A few points remain major concerns to me, however:
- Wuala relies upon a central server for verification that files have not been tampered with. Now, Wuala's central server doesn't hold the keys needed to decrypt "private" files, and as such it cannot create "fake" versions of private files which decrypt to anything non-random-looking; but if a file stored on Wuala is made "public", Wuala can replace the file with anything it wants. Among other things, this means that Wuala should NEVER be used to publicly distribute executable code unless a strong hash is sent out-of-band and verified after the download is complete.

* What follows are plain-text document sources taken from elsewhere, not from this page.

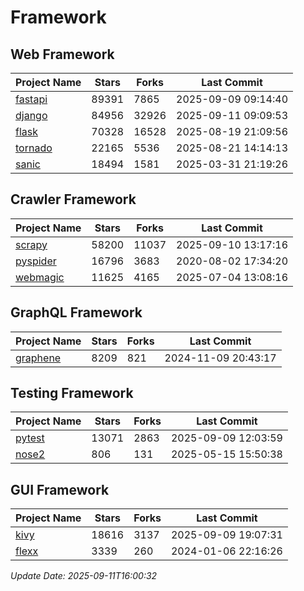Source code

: # Framework

## Web Framework
| Project Name | Stars | Forks | Last Commit |
| ------------ | ----- | ----- | ----------- |
| [fastapi](https://github.com/fastapi/fastapi) | 89391 | 7865 | 2025-09-09 09:14:40 |
| [django](https://github.com/django/django) | 84956 | 32926 | 2025-09-11 09:09:53 |
| [flask](https://github.com/pallets/flask) | 70328 | 16528 | 2025-08-19 21:09:56 |
| [tornado](https://github.com/tornadoweb/tornado) | 22165 | 5536 | 2025-08-21 14:14:13 |
| [sanic](https://github.com/sanic-org/sanic) | 18494 | 1581 | 2025-03-31 21:19:26 |

## Crawler Framework
| Project Name | Stars | Forks | Last Commit |
| ------------ | ----- | ----- | ----------- |
| [scrapy](https://github.com/scrapy/scrapy) | 58200 | 11037 | 2025-09-10 13:17:16 |
| [pyspider](https://github.com/binux/pyspider) | 16796 | 3683 | 2020-08-02 17:34:20 |
| [webmagic](https://github.com/code4craft/webmagic) | 11625 | 4165 | 2025-07-04 13:08:16 |

## GraphQL Framework
| Project Name | Stars | Forks | Last Commit |
| ------------ | ----- | ----- | ----------- |
| [graphene](https://github.com/graphql-python/graphene) | 8209 | 821 | 2024-11-09 20:43:17 |

## Testing Framework
| Project Name | Stars | Forks | Last Commit |
| ------------ | ----- | ----- | ----------- |
| [pytest](https://github.com/pytest-dev/pytest) | 13071 | 2863 | 2025-09-09 12:03:59 |
| [nose2](https://github.com/nose-devs/nose2) | 806 | 131 | 2025-05-15 15:50:38 |

## GUI Framework
| Project Name | Stars | Forks | Last Commit |
| ------------ | ----- | ----- | ----------- |
| [kivy](https://github.com/kivy/kivy) | 18616 | 3137 | 2025-09-09 19:07:31 |
| [flexx](https://github.com/flexxui/flexx) | 3339 | 260 | 2024-01-06 22:16:26 |

*Update Date: 2025-09-11T16:00:32*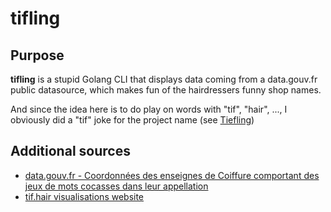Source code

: # tifling

## Purpose

**tifling** is a stupid Golang CLI that displays data coming from a data.gouv.fr public datasource, which makes fun of the hairdressers funny shop names.

And since the idea here is to do play on words with "tif", "hair", ..., I obviously did a "tif" joke for the project name (see [Tiefling](https://www.dndbeyond.com/races/7-tiefling))

## Additional sources

* [data.gouv.fr - Coordonnées des enseignes de Coiffure comportant des jeux de mots cocasses dans leur appellation](https://www.data.gouv.fr/fr/datasets/coordonnees-des-enseignes-de-coiffure-comportant-des-jeux-de-mots-cocasses-dans-leur-appellation/#/resources)
* [tif.hair visualisations website](https://tif.hair/)
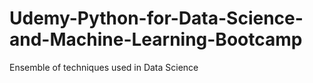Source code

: # Udemy-Python-for-Data-Science-and-Machine-Learning-Bootcamp
Ensemble of techniques used in Data Science
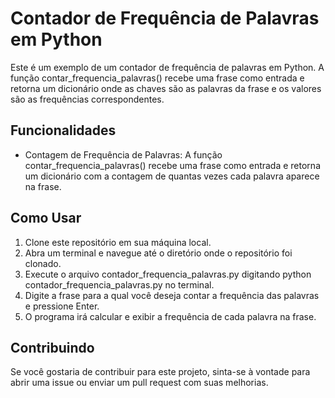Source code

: # Contador de Frequência de Palavras em Python

Este é um exemplo de um contador de frequência de palavras em Python. A função contar_frequencia_palavras() recebe uma frase como entrada e retorna um dicionário onde as chaves são as palavras da frase e os valores são as frequências correspondentes.

## Funcionalidades
* Contagem de Frequência de Palavras: A função contar_frequencia_palavras() recebe uma frase como entrada e retorna um dicionário com a contagem de quantas vezes cada palavra aparece na frase.

## Como Usar

1) Clone este repositório em sua máquina local.
2) Abra um terminal e navegue até o diretório onde o repositório foi clonado.
3) Execute o arquivo contador_frequencia_palavras.py digitando python contador_frequencia_palavras.py no terminal.
4) Digite a frase para a qual você deseja contar a frequência das palavras e pressione Enter.
5) O programa irá calcular e exibir a frequência de cada palavra na frase.

## Contribuindo

Se você gostaria de contribuir para este projeto, sinta-se à vontade para abrir uma issue ou enviar um pull request com suas melhorias.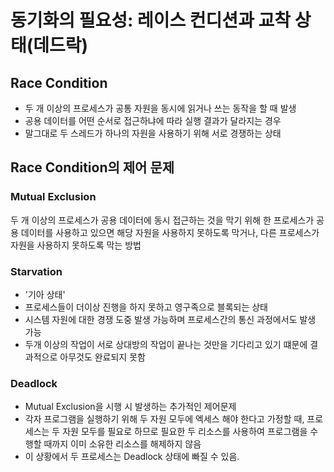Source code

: # 동기화의 필요성: 레이스 컨디션과 교착 상태(데드락)

## Race Condition

- 두 개 이상의 프로세스가 공통 자원을 동시에 읽거나 쓰는 동작을 할 때 발생
- 공용 데이터를 어떤 순서로 접근하냐에 따라 실행 결과가 달라지는 경우
- 말그대로 두 스레드가 하나의 자원을 사용하기 위해 서로 경쟁하는 상태

## Race Condition의 제어 문제

### Mutual Exclusion

두 개 이상의 프로세스가 공용 데이터에 동시 접근하는 것을 막기 위해 한 프로세스가 공용 데이터를 사용하고 있으면 해당 자원을 사용하지 못하도록 막거나, 다른 프로세스가 자원을 사용하지 못하도록 막는 방법

### Starvation

- '기아 상태'
- 프로세스들이 더이상 진행을 하지 못하고 영구족으로 블록되는 상태
- 시스템 자원에 대한 경쟁 도중 발생 가능하며 프로세스간의 통신 과정에서도 발생 가능
- 두개 이상의 작업이 서로 상대방의 작업이 끝나는 것만을 기다리고 있기 떄문에 결과적으로 아무것도 완료되지 못함

### Deadlock

- Mutual Exclusion을 시행 시 발생하는 추가적인 제어문제
- 각자 프로그램을 실행하기 위해 두 자원 모두에 엑세스 해야 한다고 가정할 때, 프로세스는 두 자원 모두를 필요로 하므로 필요한 두 리소스를 사용하여 프로그램을 수행할 때까지 이미 소유한 리소스를 해제하지 않음
- 이 상황에서 두 프로세스는 Deadlock 상태에 빠질 수 있음.
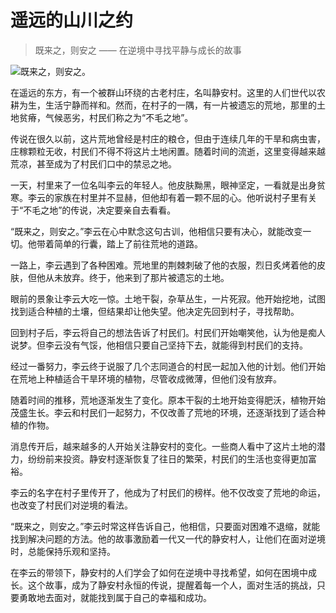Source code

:# 遥远的山川之约

> 既来之，则安之 —— 在逆境中寻找平静与成长的故事

![既来之，则安之。](/images/2851211ce3014ef8bafb2d1fac6386dc.jpg)


在遥远的东方，有一个被群山环绕的古老村庄，名叫静安村。这里的人们世代以农耕为生，生活宁静而祥和。然而，在村子的一隅，有一片被遗忘的荒地，那里的土地贫瘠，气候恶劣，村民们称之为“不毛之地”。

传说在很久以前，这片荒地曾经是村庄的粮仓，但由于连续几年的干旱和病虫害，庄稼颗粒无收，村民们不得不将这片土地闲置。随着时间的流逝，这里变得越来越荒凉，甚至成为了村民们口中的禁忌之地。

一天，村里来了一位名叫李云的年轻人。他皮肤黝黑，眼神坚定，一看就是出身贫寒。李云的家族在村里并不显赫，但他却有着一颗不屈的心。他听说村子里有关于“不毛之地”的传说，决定要亲自去看看。

“既来之，则安之。”李云在心中默念这句古训，他相信只要有决心，就能改变一切。他带着简单的行囊，踏上了前往荒地的道路。

一路上，李云遇到了各种困难。荒地里的荆棘刺破了他的衣服，烈日炙烤着他的皮肤，但他从未放弃。终于，他来到了那片被遗忘的土地。

眼前的景象让李云大吃一惊。土地干裂，杂草丛生，一片死寂。他开始挖地，试图找到适合种植的土壤，但结果却让他失望。他决定先回到村子，寻找帮助。

回到村子后，李云将自己的想法告诉了村民们。村民们开始嘲笑他，认为他是痴人说梦。但李云没有气馁，他相信只要自己坚持下去，就能得到村民们的支持。

经过一番努力，李云终于说服了几个志同道合的村民一起加入他的计划。他们开始在荒地上种植适合干旱环境的植物，尽管收成微薄，但他们没有放弃。

随着时间的推移，荒地逐渐发生了变化。原本干裂的土地开始变得肥沃，植物开始茂盛生长。李云和村民们一起努力，不仅改善了荒地的环境，还逐渐找到了适合种植的作物。

消息传开后，越来越多的人开始关注静安村的变化。一些商人看中了这片土地的潜力，纷纷前来投资。静安村逐渐恢复了往日的繁荣，村民们的生活也变得更加富裕。

李云的名字在村子里传开了，他成为了村民们的榜样。他不仅改变了荒地的命运，也改变了村民们对逆境的看法。

“既来之，则安之。”李云时常这样告诉自己，他相信，只要面对困难不退缩，就能找到解决问题的方法。他的故事激励着一代又一代的静安村人，让他们在面对逆境时，总能保持乐观和坚持。

在李云的带领下，静安村的人们学会了如何在逆境中寻找希望，如何在困境中成长。这个故事，成为了静安村永恒的传说，提醒着每一个人，面对生活的挑战，只要勇敢地去面对，就能找到属于自己的幸福和成功。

- The source code to the Wuala client is not available. While I have no reason to think that Dominik or anyone working at Wuala has inserted any evil code into the Wuala client, at present there is no way to know. Somehow "hey, download and run this program! It will back up all of your data over the internet, and it's perfectly safe because it encrypts everything first. Really it does! Trust me!" isn't a sales pitch which inspires a lot of confidence in me. Of course, Mozy and Carbonite seem to be successful with precisely this pitch, so clearly I'm more paranoid than most people -- but I would never ask someone to blindly trust a binary which they downloaded (especially if it could start uploading gigabytes of data without drawing attention) and for tarsnap I make all of the client source code available.
- Because of the design of the Cryptree key management system used by Wuala, it is possible for Wuala (and possibly other attackers, but I'm not sure about that) to identify which files you have modified. This sounds like a minor point, but it is a potential problem: For example, when people decide to update their CVs / resumes, they would often prefer that their current employer not find out.
Finally, I have one non-security-related concern about Wuala. Due to the design of Wuala's key management system, there isn't any way to update part of a file: If you modify a file and back up the new version, Wuala generates a new key and re-encrypts the entire file. No security problem here; but if you have a large file which changes frequently -- for instance, a mailbox file for those people who are old enough to stil use an offline mail user agent -- you will end up wasting a very large amount of bandwidth.
Make sure that your password is strong; that you don't reuse it anywhere; and that you never type it into an untrusted system or where people could watch you or listen to your typing. Realize that you can't trust the authenticity of any public files. Don't modify and re-upload files if you don't want people to know what files you've changed. And recognize that ultimately you're completely trusting Dominik Grolimund and the Wuala staff with your computer and your data.
But aside from that, Wuala's security now looks fine.